Here, the hosts are termites, the mimics, fungi that make balls resembling termite eggs. However, us microbe-lovers can breathe a sigh of relief because, unlike those nasty cuckoos, the fungal balls rarely kill termite eggs. In fact, the association may be beneficial. In the laboratory at least, the fungal balls enhance termite egg survival. Do they make a useful antibiotic? Not known yet.
The fungal balls are sclerotia, hard concretions of fungal hyphae which, in this case, are similar in appearance to termite eggs. This phenomenon was discovered by Kenji Matsuura and colleagues in 2000. Their recent paper reveals that the termites are no smarter than cuckoo birds in that they can't distinguish a phony egg – as long as it is similar in diameter and is coated with chemicals from the termites. Even coated glass beads of the right size are tended by the termites. Texture, however, does matter. Both these fungal balls and real eggs have a very smooth surface; the rough-textured sclerotia of related fungi don't fool the termites. The fungus in question is a basidiomycete, Fibularhizoctonia sp. nov. Its beautiful round shiny sclerotia are formed spontaneously, not in response to a signal from the termites. Thus, they can be found when growing the fungus in the lab on agar plates.

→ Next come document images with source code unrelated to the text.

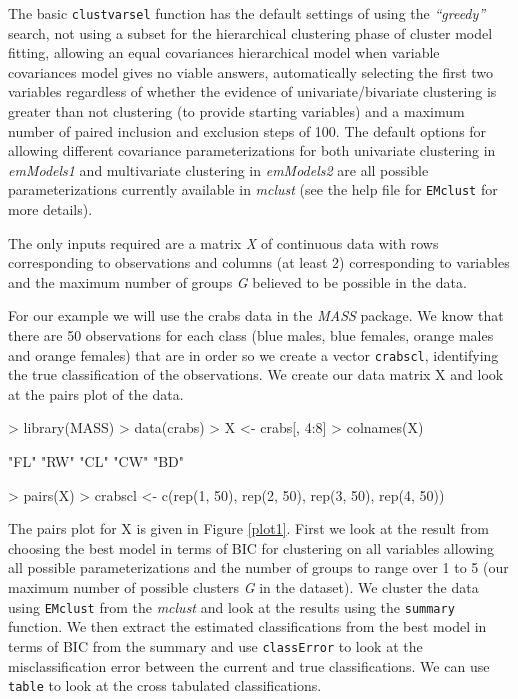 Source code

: \documentclass[,12pt]{article}
\newcommand{\Robject}[1]{{\texttt{#1}}}
\newcommand{\Rfunction}[1]{{\texttt{#1}}}
\newcommand{\Rpackage}[1]{{\textit{#1}}}
\newcommand{\Rfunarg}[1]{{\textit{#1}}}
\begin{document}
The basic \Rfunction{clustvarsel}  function has the default settings of using the \Rfunarg{``greedy''} search, not using a subset for the hierarchical clustering phase of cluster model fitting, allowing an equal covariances hierarchical model when variable covariances model gives no viable answers, automatically selecting the first two variables regardless of whether the evidence of univariate/bivariate clustering is greater than not clustering (to provide starting variables) and a maximum number of paired inclusion and exclusion steps of 100. The default options for allowing different covariance parameterizations for both univariate clustering in \Rfunarg{emModels1} and multivariate clustering in \Rfunarg{emModels2} are all possible parameterizations currently available in \Rpackage{mclust} (see the help file for \Rfunction{EMclust} for more details).

The only inputs required are a matrix \Rfunarg{X} of continuous data with rows corresponding to observations and columns (at least 2) corresponding to variables and the maximum number of groups \Rfunarg{G} believed to be possible in the data.

For our example we will use the crabs data in the \Rpackage{MASS} package. We know that there are 50 observations for each class (blue males, blue females, orange males and orange females) that are in order so we create a vector \Robject{crabscl}, identifying the true classification of the observations. We create our data matrix X and look at the pairs plot of the data.

\begin{Schunk}
\begin{Sinput}
> library(MASS)
> data(crabs)
> X <- crabs[, 4:8]
> colnames(X)
\end{Sinput}
\begin{Soutput}
[1] "FL" "RW" "CL" "CW" "BD"

\end{Soutput}
\begin{Sinput}
> pairs(X)
> crabscl <- c(rep(1, 50), rep(2, 50), rep(3, 50), rep(4, 50))
\end{Sinput}
\end{Schunk}
The pairs plot for X is given in Figure \ref{plot1}.
First we look at the result from choosing the best model in terms of BIC for clustering on all variables allowing all possible parameterizations and the number of groups to range over 1 to 5 (our maximum number of possible clusters \Rfunarg{G} in the dataset). We cluster the data using \Rfunction{EMclust} from the \Rpackage{mclust} and look at the results using the \Rfunction{summary} function. We then extract the estimated classifications from the best model in terms of BIC from the summary and use \Rfunction{classError} to look at the misclassification error between the current and true classifications. We can use \Rfunction{table} to look at the cross tabulated classifications.
 
\end{document}
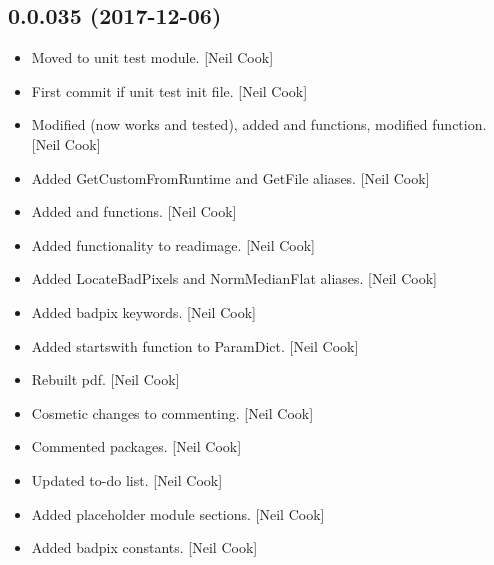 \documentclass[a4paper,10pt,english]{report}
\begin{document}
\subsection{0.0.035 (2017-12-06)}
\label{\detokenize{misc/changelog:id516}}\begin{itemize}
\item {} 
Moved  to unit test module. {[}Neil Cook{]}

\item {} 
First commit if unit test init file. {[}Neil Cook{]}

\item {} 
Modified  (now works and tested), added
 and  functions, modified
 function. {[}Neil Cook{]}

\item {} 
Added GetCustomFromRuntime and GetFile aliases. {[}Neil Cook{]}

\item {} 
Added  and  functions. {[}Neil
Cook{]}

\item {} 
Added functionality to readimage. {[}Neil Cook{]}

\item {} 
Added LocateBadPixels and NormMedianFlat aliases. {[}Neil Cook{]}

\item {} 
Added badpix keywords. {[}Neil Cook{]}

\item {} 
Added startswith function to ParamDict. {[}Neil Cook{]}

\item {} 
Rebuilt pdf. {[}Neil Cook{]}

\item {} 
Cosmetic changes to commenting. {[}Neil Cook{]}

\item {} 
Commented packages. {[}Neil Cook{]}

\item {} 
Updated to-do list. {[}Neil Cook{]}

\item {} 
Added placeholder module sections. {[}Neil Cook{]}

\item {} 
Added badpix constants. {[}Neil Cook{]}


\end{itemize}
\end{document}
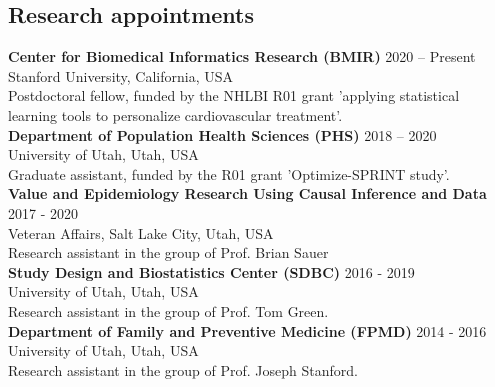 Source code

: \documentclass[margin,line]{res}
\begin{document}
\begin{resume}
\section{\sc Research appointments}
\textbf{Center for Biomedical Informatics Research (BMIR)} \hfill 2020 – Present\\
Stanford University, California, USA  \\
Postdoctoral fellow, funded by the NHLBI R01 grant 'applying statistical learning tools to personalize cardiovascular treatment'. \\
\textbf{Department of Population Health Sciences (PHS)} \hfill 2018 – 2020\\
University of Utah, Utah, USA\\
Graduate assistant, funded by the R01 grant 'Optimize-SPRINT study'.\\
\textbf{Value and Epidemiology Research Using Causal Inference and Data} \hfill 2017 - 2020\\
Veteran Affairs, Salt Lake City, Utah, USA\\ 
Research assistant in the group of Prof. Brian Sauer \\
\textbf{Study Design and Biostatistics Center (SDBC)} \hfill 2016 - 2019\\
University of Utah, Utah, USA\\
Research assistant in the group of Prof. Tom Green. \\
\textbf{Department of Family and Preventive Medicine (FPMD)}  \hfill 2014 - 2016\\
University of Utah, Utah, USA\\
Research assistant in the group of Prof. Joseph Stanford. 



\end{resume}
\end{document}
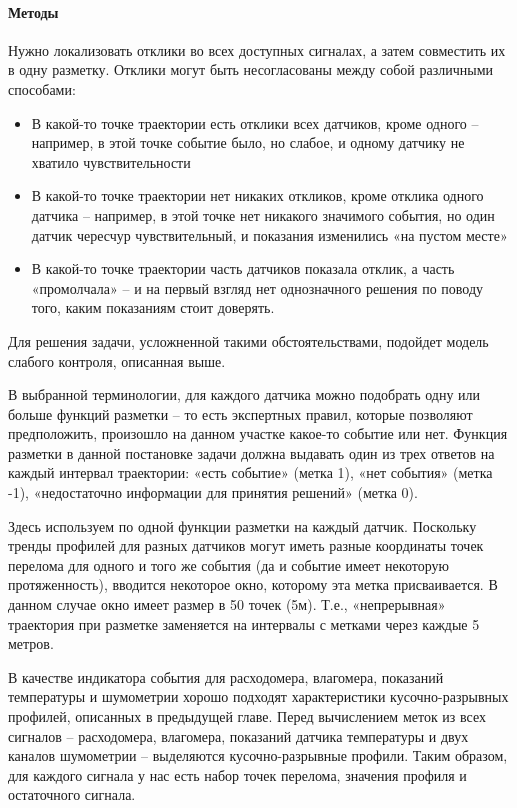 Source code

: \paragraph{Методы}
\par
Нужно локализовать отклики во всех доступных сигналах, а затем совместить их в одну разметку. Отклики могут быть несогласованы между собой различными способами:
\begin{itemize}
    \item В какой-то точке траектории есть отклики всех датчиков, кроме одного – например, в этой точке событие было, но слабое, и одному датчику не хватило чувствительности
    \item В какой-то точке траектории нет никаких откликов, кроме отклика одного датчика – например, в этой точке нет никакого значимого события, но один датчик чересчур чувствительный, и показания изменились «на пустом месте»
    \item В какой-то точке траектории часть датчиков показала отклик, а часть «промолчала» – и на первый взгляд нет однозначного решения по поводу того, каким показаниям стоит доверять.
\end{itemize}
\par
Для решения задачи, усложненной такими обстоятельствами, подойдет модель слабого контроля, описанная выше. 
\par
В выбранной терминологии, для каждого датчика можно подобрать одну или больше функций разметки – то есть экспертных правил, которые позволяют предположить, произошло на данном участке какое-то событие или нет. Функция разметки в данной постановке задачи должна выдавать один из трех ответов на каждый интервал траектории: «есть событие» (метка 1), «нет события» (метка -1), «недостаточно информации для принятия решений» (метка 0). 
\par
Здесь используем по одной функции разметки на каждый датчик. Поскольку тренды профилей для разных датчиков могут иметь разные координаты точек перелома для одного и того же события (да и событие имеет некоторую протяженность), вводится некоторое окно, которому эта метка присваивается. В данном случае окно имеет размер в 50 точек (5м). Т.е., «непрерывная» траектория при разметке заменяется на интервалы с метками через каждые 5 метров.
\par
В качестве индикатора события для расходомера, влагомера, показаний температуры и шумометрии хорошо подходят характеристики кусочно-разрывных профилей, описанных в предыдущей главе. Перед вычислением меток из всех сигналов – расходомера, влагомера, показаний датчика температуры и двух каналов шумометрии – выделяются кусочно-разрывные профили. Таким образом, для каждого сигнала у нас есть набор точек перелома, значения профиля и остаточного сигнала.
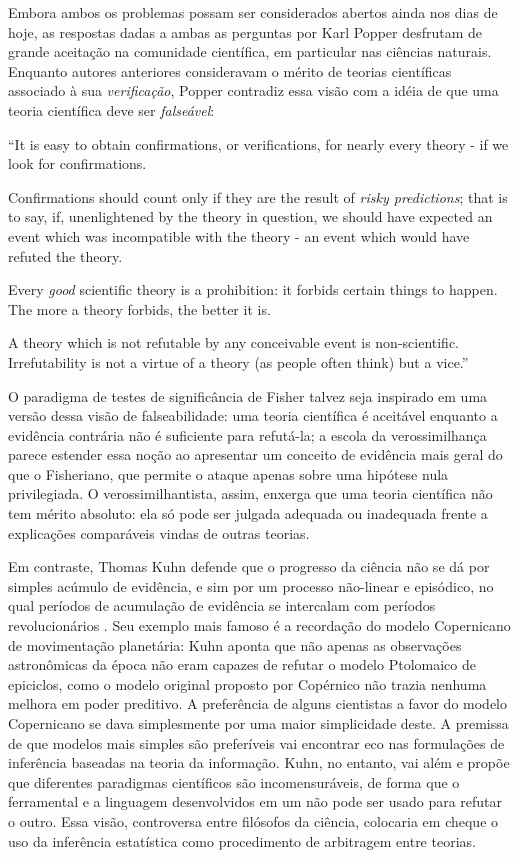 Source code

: Embora ambos os problemas possam ser considerados abertos ainda nos dias de hoje,
as respostas dadas a ambas as perguntas por Karl Popper desfrutam de grande aceitação na comunidade científica, em particular
nas ciências naturais. 
Enquanto autores anteriores consideravam o mérito de teorias científicas associado à sua {\em verificação}, Popper
contradiz essa visão com a idéia de que uma teoria científica deve ser {\em falseável}:

``It is easy to obtain confirmations, or verifications, for nearly every theory - if we look for confirmations.

Confirmations should count only if they are the result of {\em risky predictions}; that is to say, if, unenlightened by 
the theory in question, we should have expected an event which was incompatible with the theory - an 
event which would have refuted the theory.

Every {\em good} scientific theory is a prohibition: it forbids certain things to happen. The more a theory forbids, the 
better it is.

A theory which is not refutable by any conceivable event is non-scientific. Irrefutability is not a virtue of a 
theory (as people often think) but a vice.'' \citep{Popper63}

O paradigma de testes de significância de Fisher talvez seja inspirado em uma versão dessa visão de falseabilidade: uma
teoria científica é aceitável enquanto a evidência contrária não é suficiente para refutá-la; a escola da verossimilhança
parece estender essa noção ao apresentar um conceito de evidência mais geral do que o Fisheriano, que permite o ataque apenas
sobre uma hipótese nula privilegiada. O verossimilhantista, assim, enxerga que uma teoria científica não tem mérito absoluto:
ela só pode ser julgada adequada ou inadequada frente a explicações comparáveis vindas de outras teorias.

Em contraste, Thomas Kuhn defende que o progresso da ciência não se dá por
simples acúmulo de evidência, e sim por um processo não-linear e episódico, no qual períodos de acumulação de evidência se
intercalam com períodos revolucionários \citep{Kuhn62}. 
Seu exemplo mais famoso é a recordação do modelo Copernicano de movimentação planetária:
Kuhn aponta que não apenas as observações astronômicas da época não eram capazes de refutar o modelo Ptolomaico de epiciclos,
como o modelo original proposto por Copérnico não trazia nenhuma melhora em poder preditivo. A preferência de alguns cientistas
a favor do modelo Copernicano se dava simplesmente por uma maior simplicidade deste. A premissa de que modelos mais simples
são preferíveis vai encontrar eco nas formulações de inferência baseadas na teoria da informação. Kuhn, no entanto, vai além
e propõe que diferentes paradigmas científicos são incomensuráveis, de forma que o ferramental e a linguagem desenvolvidos
em um não pode ser usado para refutar o outro. Essa visão, controversa entre filósofos da ciência, colocaria em cheque o uso da
inferência estatística como procedimento de arbitragem entre teorias.

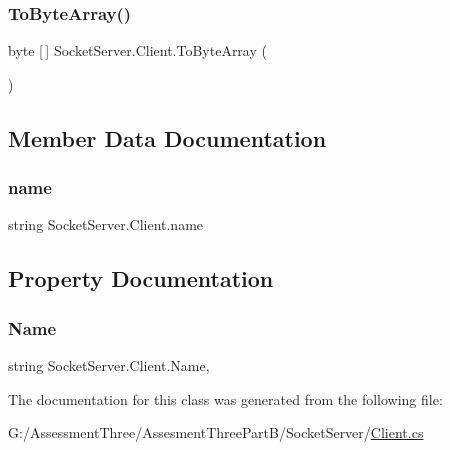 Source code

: \subsubsection{\texorpdfstring{To\+Byte\+Array()}{ToByteArray()}}
{\footnotesize\ttfamily byte \mbox{[}$\,$\mbox{]} Socket\+Server.\+Client.\+To\+Byte\+Array (\begin{DoxyParamCaption}{ }\end{DoxyParamCaption})\hspace{0.3cm}{\ttfamily [inline]}}



\subsection{Member Data Documentation}
\mbox{\label{class_socket_server_1_1_client_a9ba578b775f1217d70b08e344c279a8d}} 
\subsubsection{\texorpdfstring{name}{name}}
{\footnotesize\ttfamily string Socket\+Server.\+Client.\+name\hspace{0.3cm}{\ttfamily [private]}}



\subsection{Property Documentation}
\mbox{\label{class_socket_server_1_1_client_a239b5f307dd71e70bb2d90eaa0d6f88c}} 
\subsubsection{\texorpdfstring{Name}{Name}}
{\footnotesize\ttfamily string Socket\+Server.\+Client.\+Name\hspace{0.3cm}{\ttfamily [get]}, {\ttfamily [set]}}



The documentation for this class was generated from the following file\+:\begin{DoxyCompactItemize}
\item 
G\+:/\+Assessment\+Three/\+Assesment\+Three\+Part\+B/\+Socket\+Server/\hyperlink{_socket_server_2_client_8cs}{Client.\+cs}\end{DoxyCompactItemize}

Now comes a surprise. Matsuura and colleagues asked what might be on the eggs that makes termites recognize and tend them. As it turns out, it is nothing other than lysozyme! The authors identified this protein in adult termites, as well as their eggs. They developed a simple lysozyme assay by coating glass beads with a sample and then asking the termites to determine if the bead qualified as an egg. Even chicken egg-white lysozyme does the trick. This protein is made by the termite eggs and more is added to the surface by the worker termites whose frequent egg-grooming coats the surface with lysozyme-containing saliva. One presumes that fungal balls, when present, are also painted with lysozyme, given that they are groomed along with the eggs. For a movie showing termites busily grooming, click here.
Not only is this an example of an unexpected biochemical parsimony – using one protein as both an antibacterial compound and as an insect pheromone but, in the words of the authors: "This is the first identification of proteinaceous pheromone in social insects…… [This] represents a major step forward in, and results in the broadening of, the search for recognition pheromones. This novel function of lysozyme as a termite pheromone illuminates the profound influence of pathogenic microbes on the evolution of social behaviour in termites."